Existence and the first Welfare Theorem imply the second Welfare theorem

There is a very nice way of understanding the second welfare theorem that is related to the constuction explained in my last post. The argument is very easy, especially in an exchange economy. Take any Pareto efficient distribution and use it as the endowment. Now if a equilibrium exists from this endowment it is by the first welfare theorem Pareto efficient. Let´s look at this equilibrium. We know that nobody can be better off without someone being worse off since the distribution of the endowment was Pareto efficient. But since everyone can be as good off as before by keeping their endowment, we know that everyone is indifferent between their endowment and the equilibrium allocation. So everybody could simply keep their endowment- and we still have a equilibrium allocation. So we can support the efficient distribution by prices, which "proves" the second welfare theorem.
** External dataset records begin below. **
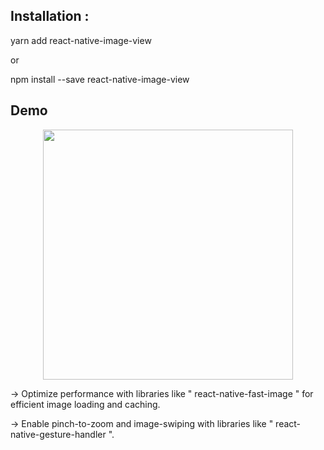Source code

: ## Installation :

yarn add react-native-image-view 

or

npm install --save react-native-image-view

## Demo

<p align="center">
  <img src="https://raw.githubusercontent.com/antonKalinin/react-native-image-view/master/static/demoV2.gif" height="400" />
</p>

-> Optimize performance with libraries like " react-native-fast-image " for efficient image loading and caching.


->  Enable pinch-to-zoom and image-swiping with libraries like " react-native-gesture-handler ".
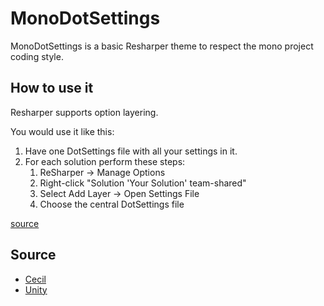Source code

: # MonoDotSettings
MonoDotSettings is a basic Resharper theme to respect the mono project coding style.

## How to use it

Resharper supports option layering.

You would use it like this:

1. Have one DotSettings file with all your settings in it.
2. For each solution perform these steps:
    1. ReSharper -> Manage Options
    2. Right-click "Solution 'Your Solution' team-shared"
    3. Select Add Layer -> Open Settings File
    4. Choose the central DotSettings file

[source](http://stackoverflow.com/a/14896788/1248177)

## Source

* [Cecil](https://raw.githubusercontent.com/jbevain/cecil/master/Mono.Cecil.sln.DotSettings)
* [Unity](https://raw.githubusercontent.com/anchan828/monodevelop-code-template-unity/master/ReSharper/UnityC%23.DotSettings)
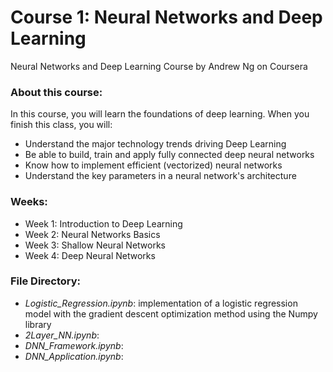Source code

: # Course 1: Neural Networks and Deep Learning
Neural Networks and Deep Learning Course by Andrew Ng on Coursera

### About this course:
In this course, you will learn the foundations of deep learning. When you finish this class, you will:
* Understand the major technology trends driving Deep Learning
* Be able to build, train and apply fully connected deep neural networks 
* Know how to implement efficient (vectorized) neural networks 
* Understand the key parameters in a neural network's architecture 

### Weeks:
* Week 1: Introduction to Deep Learning
* Week 2: Neural Networks Basics
* Week 3: Shallow Neural Networks
* Week 4: Deep Neural Networks

### File Directory:
* *Logistic_Regression.ipynb*: implementation of a logistic regression model with the gradient descent optimization method using the Numpy library
* *2Layer_NN.ipynb*: 
* *DNN_Framework.ipynb*: 
* *DNN_Application.ipynb*: 
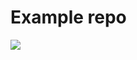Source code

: # Example repo

![](https://preview.redd.it/g3uqy8ysy4n71.gif?format=mp4&s=e4b2bdde87fffbe94a3b6a131d56ef63bc58b036)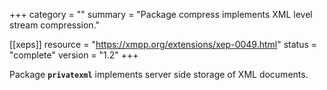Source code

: +++
category = ""
summary = "Package compress implements XML level stream compression."

[[xeps]]
  resource = "https://xmpp.org/extensions/xep-0049.html"
  status   = "complete"
  version  = "1.2"
+++

Package **`privatexml`** implements server side storage of XML documents.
The problem is of course that we had to assume that a equilibrium exists, starting with a efficient distribution as the endowment. All the additional assumptions we need for the second welfare theorem in contrast to the first welfare theorem are only needed for establishing existence. If we assume existence, we don't need convexity, continuity or anything alike.

The complete argument, also treating the case of production, can be found in a nice paper by Maskin and Roberts: On the Fundamental Theorems of General Equilibrium.